The rear panel connections, switches and fuse access are easy to reach. The primary circuit breaker switch is rear-mounted, as are connections for remote power up from voltage-controlled sources. The speaker connectors can accommodate most any type of cable with spade, banana plug or strip termination.

Inputs included XLR-balanced, unbalanced RCA and balanced 1/4-inch phone. A three-way input switch selects the unbalanced or balanced input. The middle position, offers 6 dB of additional gain for the balanced connection. Another set of switches selects the remote power-up, voltage-control option. Remote voltage-control is ideal for fixed installations.

The 14B SST’s Class A-A/B design utilizes bipolar transistor output. It is basically two monoblocks with separate power supplies in one chassis.
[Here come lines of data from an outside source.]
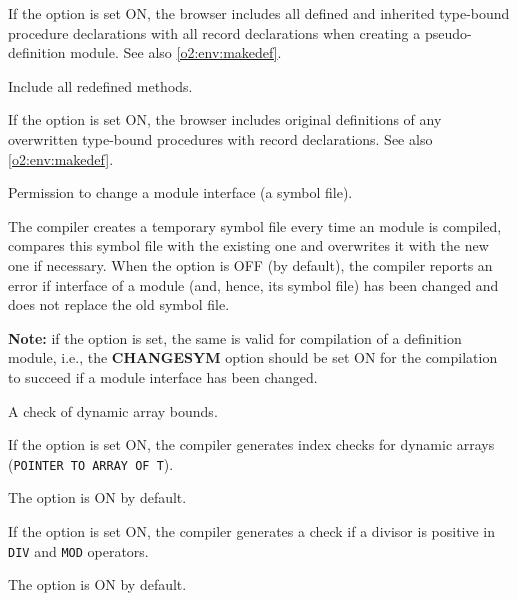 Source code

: \begin{description}
        If the option is set ON, the browser includes all
        defined and inherited type-bound procedure
        declarations with all record declarations when creating
        a pseudo-definition   module.  See also
        \ref{o2:env:makedef}.

        \MLBegin{}\ModeB{}\MLEnd{}

\nopagebreak
        Include all redefined methods.

        If the option is set ON, the browser includes original
        definitions of any overwritten type-bound  procedures  with
        record declarations.
        See also \ref{o2:env:makedef}.

        \MLBegin{}\ModeC{}\MLEnd{} \header

        Permission to change a module interface (a symbol file).

        The \ot{} compiler creates a temporary symbol file
        every time an \ot{} module is compiled,
        compares this symbol file with the existing one and
        overwrites it with the new one if necessary. When
        the  option is OFF (by default), the compiler
        reports an error if interface of a module
        (and, hence, its symbol file) has been changed and does
        not replace the old symbol file.

        {\bf  Note:}  if  the  option is set, the
        same  is valid for compilation  of a \mt{}
        definition  module,  i.e.,  the {\bf CHANGESYM} option
        should be set ON for the compilation to succeed
        if a module interface has been changed.

        \MLBegin{}\ModeC{}\MLEnd{} \inline

        A check of dynamic array bounds.

        If the option is set ON, the compiler generates index checks
        for dynamic arrays (\verb'POINTER TO ARRAY OF T').

        The option is ON by default.


        \MLBegin{}\ModeC{}\MLEnd{} \inline

        If the option is set ON, the compiler generates a check if
        a divisor is positive in \verb'DIV' and \verb'MOD' operators.

        The option is ON by default.



\end{description}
After popping the top, I could see why the 14B SST is almost $6,000. Parts and build-quality is all first rate with glass epoxy boards, discrete components and the two major league toroidal transformers.

Operating in Class A or AB, its power consumption is massive compared to many amps on the market. At idle, with no input, it consumes 215 watts of power, generating 733 BTUs per hour of heat. That ain’t so bad, right? Your Twin Reverb sucks about the same amount of power and gives off more heat.

The maximum power, however, is another story. The factory rated power consumption at the 8 ohm limit of 600 watts nets 1,284 watts of power consumption with 2,333 BTUs of heat per hour. The 4 ohm operation uses almost 2,000 watts of power and dissipates 3,600 BTUs of heat! That is wintertime heat for one room in the house. Luckily, the specially designed heat sinks offer maximum cooling to the point that the sinks are only warm under normal operation.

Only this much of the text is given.